»»

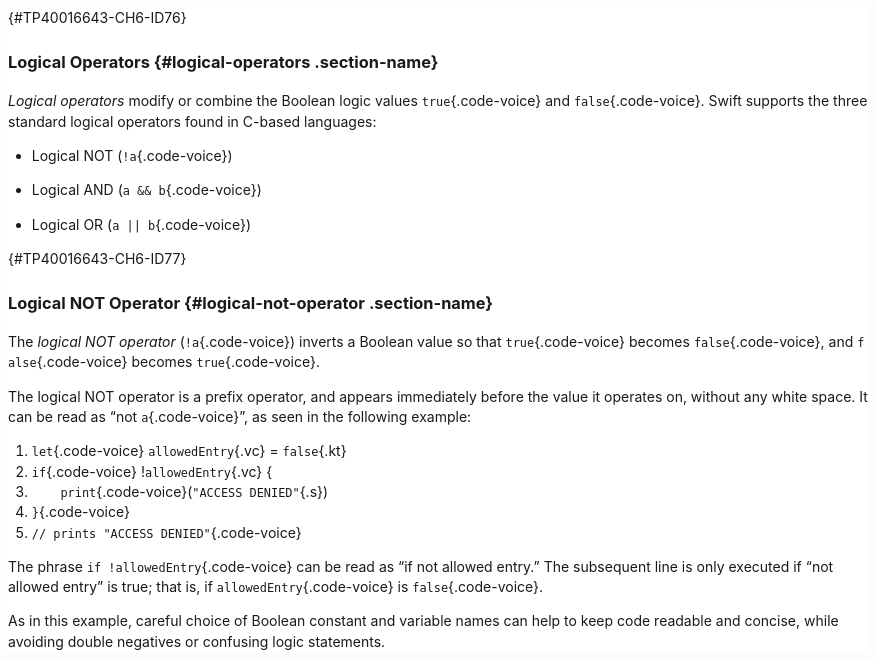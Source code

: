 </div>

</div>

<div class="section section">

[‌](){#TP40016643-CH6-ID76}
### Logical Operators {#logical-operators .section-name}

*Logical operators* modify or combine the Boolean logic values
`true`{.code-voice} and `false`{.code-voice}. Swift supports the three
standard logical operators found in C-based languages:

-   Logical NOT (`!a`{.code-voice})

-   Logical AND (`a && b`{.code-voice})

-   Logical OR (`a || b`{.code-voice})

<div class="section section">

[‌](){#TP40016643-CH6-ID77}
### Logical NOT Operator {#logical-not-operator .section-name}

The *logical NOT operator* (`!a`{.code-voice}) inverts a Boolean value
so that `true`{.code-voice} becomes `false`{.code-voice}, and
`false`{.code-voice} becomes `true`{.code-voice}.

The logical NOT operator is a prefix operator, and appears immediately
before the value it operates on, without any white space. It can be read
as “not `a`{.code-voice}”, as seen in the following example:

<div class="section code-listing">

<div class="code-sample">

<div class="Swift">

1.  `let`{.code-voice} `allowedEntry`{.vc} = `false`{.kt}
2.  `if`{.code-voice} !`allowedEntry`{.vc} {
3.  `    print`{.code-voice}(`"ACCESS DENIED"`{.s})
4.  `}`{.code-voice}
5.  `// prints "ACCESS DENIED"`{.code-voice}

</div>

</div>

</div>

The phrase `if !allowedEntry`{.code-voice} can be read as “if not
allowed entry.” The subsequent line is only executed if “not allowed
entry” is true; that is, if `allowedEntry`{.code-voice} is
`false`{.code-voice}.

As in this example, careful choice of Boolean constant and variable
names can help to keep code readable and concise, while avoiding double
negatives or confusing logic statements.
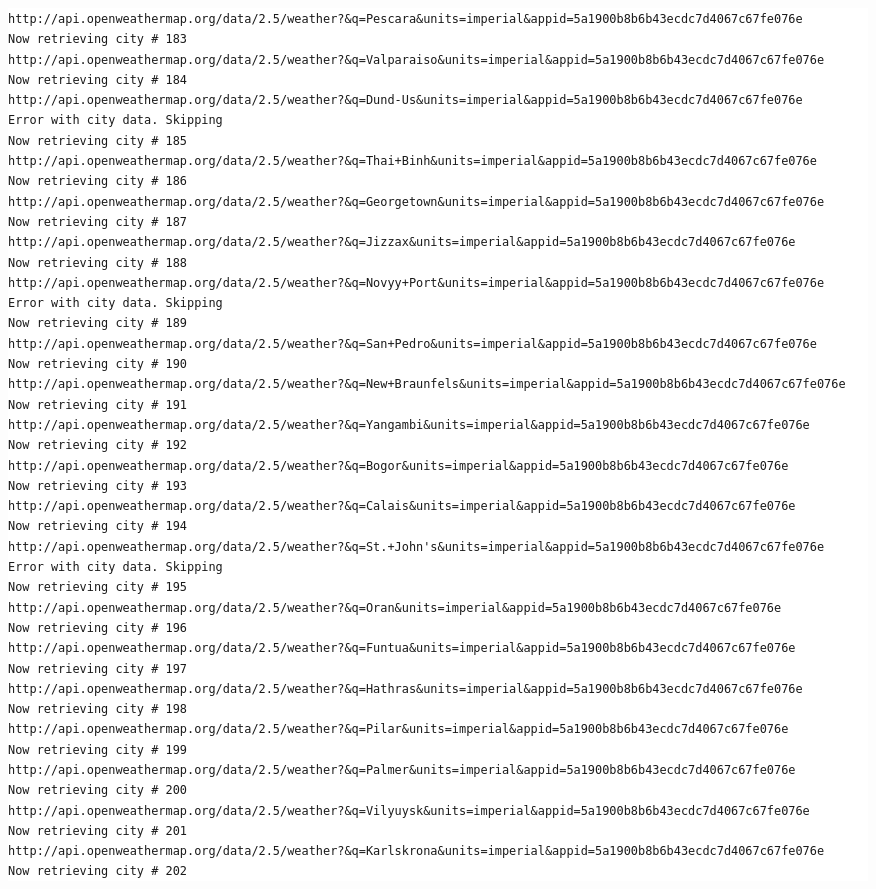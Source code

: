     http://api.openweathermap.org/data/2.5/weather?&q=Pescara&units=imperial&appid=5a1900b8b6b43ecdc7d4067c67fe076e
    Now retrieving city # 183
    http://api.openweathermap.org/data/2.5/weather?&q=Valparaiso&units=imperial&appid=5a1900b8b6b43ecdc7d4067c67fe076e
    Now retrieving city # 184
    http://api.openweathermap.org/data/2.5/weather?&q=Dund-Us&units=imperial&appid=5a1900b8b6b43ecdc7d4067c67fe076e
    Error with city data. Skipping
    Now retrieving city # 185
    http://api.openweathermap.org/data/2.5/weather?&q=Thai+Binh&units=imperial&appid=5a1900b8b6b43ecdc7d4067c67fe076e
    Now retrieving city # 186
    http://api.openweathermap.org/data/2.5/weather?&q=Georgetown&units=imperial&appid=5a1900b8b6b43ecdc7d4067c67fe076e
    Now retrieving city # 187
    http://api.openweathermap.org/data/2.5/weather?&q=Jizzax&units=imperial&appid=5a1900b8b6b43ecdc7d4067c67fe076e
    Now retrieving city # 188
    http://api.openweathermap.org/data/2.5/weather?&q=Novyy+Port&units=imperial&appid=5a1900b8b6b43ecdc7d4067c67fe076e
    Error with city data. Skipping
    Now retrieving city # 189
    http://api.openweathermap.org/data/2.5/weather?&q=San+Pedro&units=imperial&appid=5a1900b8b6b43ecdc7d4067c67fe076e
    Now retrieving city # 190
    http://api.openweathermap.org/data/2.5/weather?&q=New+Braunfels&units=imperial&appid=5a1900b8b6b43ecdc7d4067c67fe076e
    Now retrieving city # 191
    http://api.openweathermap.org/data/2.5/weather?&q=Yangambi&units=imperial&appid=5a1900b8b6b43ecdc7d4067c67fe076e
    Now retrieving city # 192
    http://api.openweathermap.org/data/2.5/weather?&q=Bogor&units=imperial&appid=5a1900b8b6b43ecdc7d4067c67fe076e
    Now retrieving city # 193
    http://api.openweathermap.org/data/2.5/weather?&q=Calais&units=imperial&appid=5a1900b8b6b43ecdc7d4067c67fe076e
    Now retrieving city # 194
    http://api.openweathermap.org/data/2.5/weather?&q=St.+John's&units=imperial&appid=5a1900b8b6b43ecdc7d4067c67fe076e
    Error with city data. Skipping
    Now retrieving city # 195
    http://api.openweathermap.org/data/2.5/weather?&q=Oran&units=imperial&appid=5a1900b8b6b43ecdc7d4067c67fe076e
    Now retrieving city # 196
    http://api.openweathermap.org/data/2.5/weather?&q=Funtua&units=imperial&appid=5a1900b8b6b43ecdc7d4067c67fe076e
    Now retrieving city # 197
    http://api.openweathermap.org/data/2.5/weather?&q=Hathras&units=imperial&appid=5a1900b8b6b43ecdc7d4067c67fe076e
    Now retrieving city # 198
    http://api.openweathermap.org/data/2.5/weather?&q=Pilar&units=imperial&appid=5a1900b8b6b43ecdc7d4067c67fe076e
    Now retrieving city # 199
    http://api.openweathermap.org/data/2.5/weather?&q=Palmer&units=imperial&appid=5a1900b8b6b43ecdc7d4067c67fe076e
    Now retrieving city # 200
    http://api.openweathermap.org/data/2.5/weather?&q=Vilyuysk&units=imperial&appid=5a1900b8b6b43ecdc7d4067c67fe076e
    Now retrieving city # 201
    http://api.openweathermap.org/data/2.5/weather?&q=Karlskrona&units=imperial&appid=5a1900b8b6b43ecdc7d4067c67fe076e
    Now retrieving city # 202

««

**EXERCISE:** Above are the records; repeat their lines from the first through the line containing "### Logical NOT", and leave out each picture.

**RESULT BELOW:**
Source code

: </div>

</div>

<div class="section section">

[‌](){#TP40016643-CH6-ID76}
### Logical Operators {#logical-operators .section-name}

*Logical operators* modify or combine the Boolean logic values
`true`{.code-voice} and `false`{.code-voice}. Swift supports the three
standard logical operators found in C-based languages:

-   Logical NOT (`!a`{.code-voice})

-   Logical AND (`a && b`{.code-voice})

-   Logical OR (`a || b`{.code-voice})

<div class="section section">

[‌](){#TP40016643-CH6-ID77}
### Logical NOT Operator {#logical-not-operator .section-name}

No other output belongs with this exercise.